An additional problem when working with ant systems is that of visibility. There are similarities between priority rules used in heuristic approaches and the visibility of a single ant, both are trying to evaluate and make a choice of where to go next from a specific node. Usually visibility is referred to as the neighbourhood of the ant, i.e. the nodes that are close to the node the ant is currently staying on. It is a measure of what nodes the ant can see around it when standing on a specified node.
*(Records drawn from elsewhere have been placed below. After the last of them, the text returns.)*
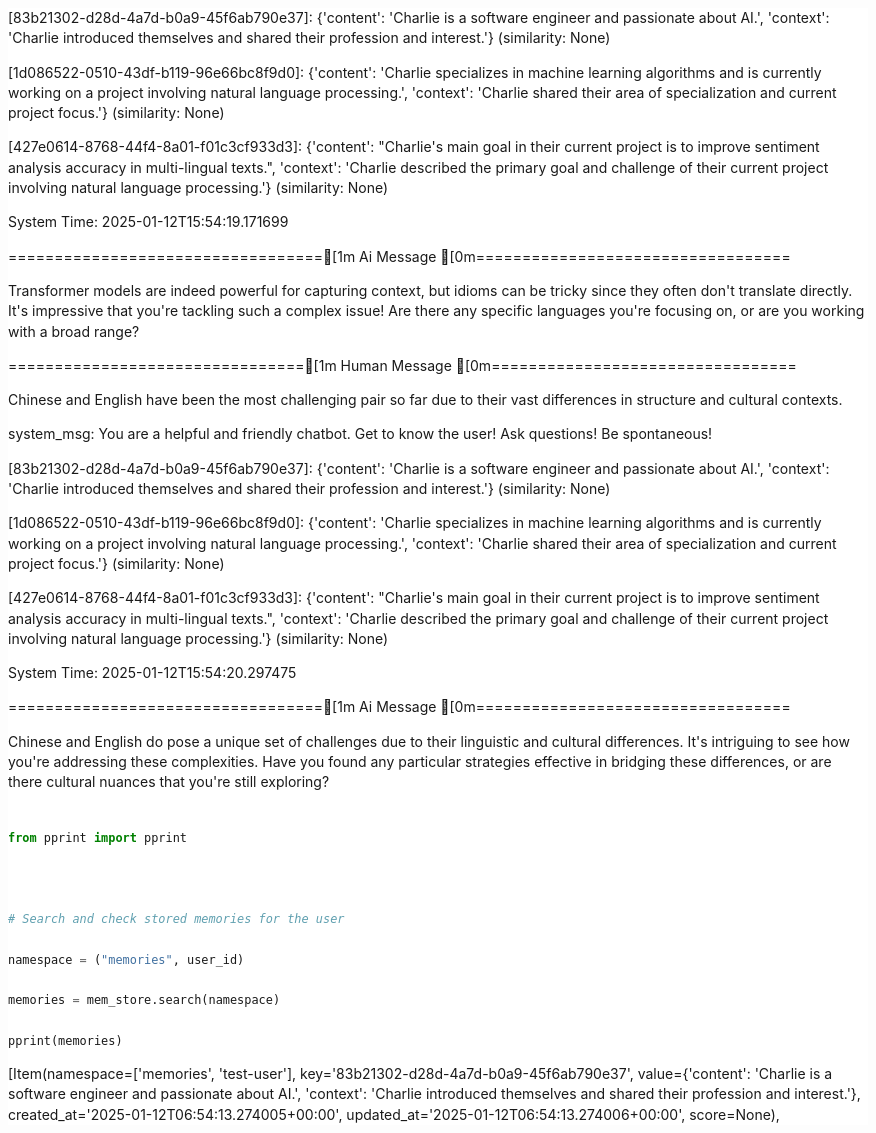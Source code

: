 [83b21302-d28d-4a7d-b0a9-45f6ab790e37]: {'content': 'Charlie is a software engineer and passionate about AI.', 'context': 'Charlie introduced themselves and shared their profession and interest.'} (similarity: None)

[1d086522-0510-43df-b119-96e66bc8f9d0]: {'content': 'Charlie specializes in machine learning algorithms and is currently working on a project involving natural language processing.', 'context': 'Charlie shared their area of specialization and current project focus.'} (similarity: None)

[427e0614-8768-44f4-8a01-f01c3cf933d3]: {'content': "Charlie's main goal in their current project is to improve sentiment analysis accuracy in multi-lingual texts.", 'context': 'Charlie described the primary goal and challenge of their current project involving natural language processing.'} (similarity: None)

</memories>

System Time: 2025-01-12T15:54:19.171699

==================================[1m Ai Message [0m==================================

Transformer models are indeed powerful for capturing context, but idioms can be tricky since they often don't translate directly. It's impressive that you're tackling such a complex issue! Are there any specific languages you're focusing on, or are you working with a broad range?

================================[1m Human Message [0m=================================

Chinese and English have been the most challenging pair so far due to their vast differences in structure and cultural contexts.

system_msg: You are a helpful and friendly chatbot. Get to know the user! Ask questions! Be spontaneous!

<memories>

[83b21302-d28d-4a7d-b0a9-45f6ab790e37]: {'content': 'Charlie is a software engineer and passionate about AI.', 'context': 'Charlie introduced themselves and shared their profession and interest.'} (similarity: None)

[1d086522-0510-43df-b119-96e66bc8f9d0]: {'content': 'Charlie specializes in machine learning algorithms and is currently working on a project involving natural language processing.', 'context': 'Charlie shared their area of specialization and current project focus.'} (similarity: None)

[427e0614-8768-44f4-8a01-f01c3cf933d3]: {'content': "Charlie's main goal in their current project is to improve sentiment analysis accuracy in multi-lingual texts.", 'context': 'Charlie described the primary goal and challenge of their current project involving natural language processing.'} (similarity: None)

</memories>

System Time: 2025-01-12T15:54:20.297475

==================================[1m Ai Message [0m==================================

Chinese and English do pose a unique set of challenges due to their linguistic and cultural differences. It's intriguing to see how you're addressing these complexities. Have you found any particular strategies effective in bridging these differences, or are there cultural nuances that you're still exploring?

  
  
  

```python

from pprint import pprint

  

# Search and check stored memories for the user

namespace = ("memories", user_id)

memories = mem_store.search(namespace)

pprint(memories)

```

  

[Item(namespace=['memories', 'test-user'], key='83b21302-d28d-4a7d-b0a9-45f6ab790e37', value={'content': 'Charlie is a software engineer and passionate about AI.', 'context': 'Charlie introduced themselves and shared their profession and interest.'}, created_at='2025-01-12T06:54:13.274005+00:00', updated_at='2025-01-12T06:54:13.274006+00:00', score=None),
In equation 1, the parameter ?ij is our measure of visibility and in TSP-problems the meaning is clear and all values of ?ij can be computed a priori, since the node distances are known. No matter which node the ant stands on, the distance to all other nodes can be fetched from a pre-calculated distance table. When it comes to schedules it is not entirely straightforward what visibility is and what effect it has on computations with regard to ACO. The distance in time units from a node in the tour to the next is not known until you have calculated the timestamps for the entire tour so far. Another thing with ACO and the MT-10 problem is that the tabu list (already visited nodes) alone is not enough. Since the tasks in every job have to be done in correct order, that is, task A3 has to be done before A4 etc., a candidate list is needed. The candidate list has all the legal node choices an ant can make from the node it is currently standing on. This means that only the selection probabilities for the nodes in the candidate list need to be calculated, which speeds up the algorithm. In this case visibility for an ant is restricted to only the nodes in the candidate list.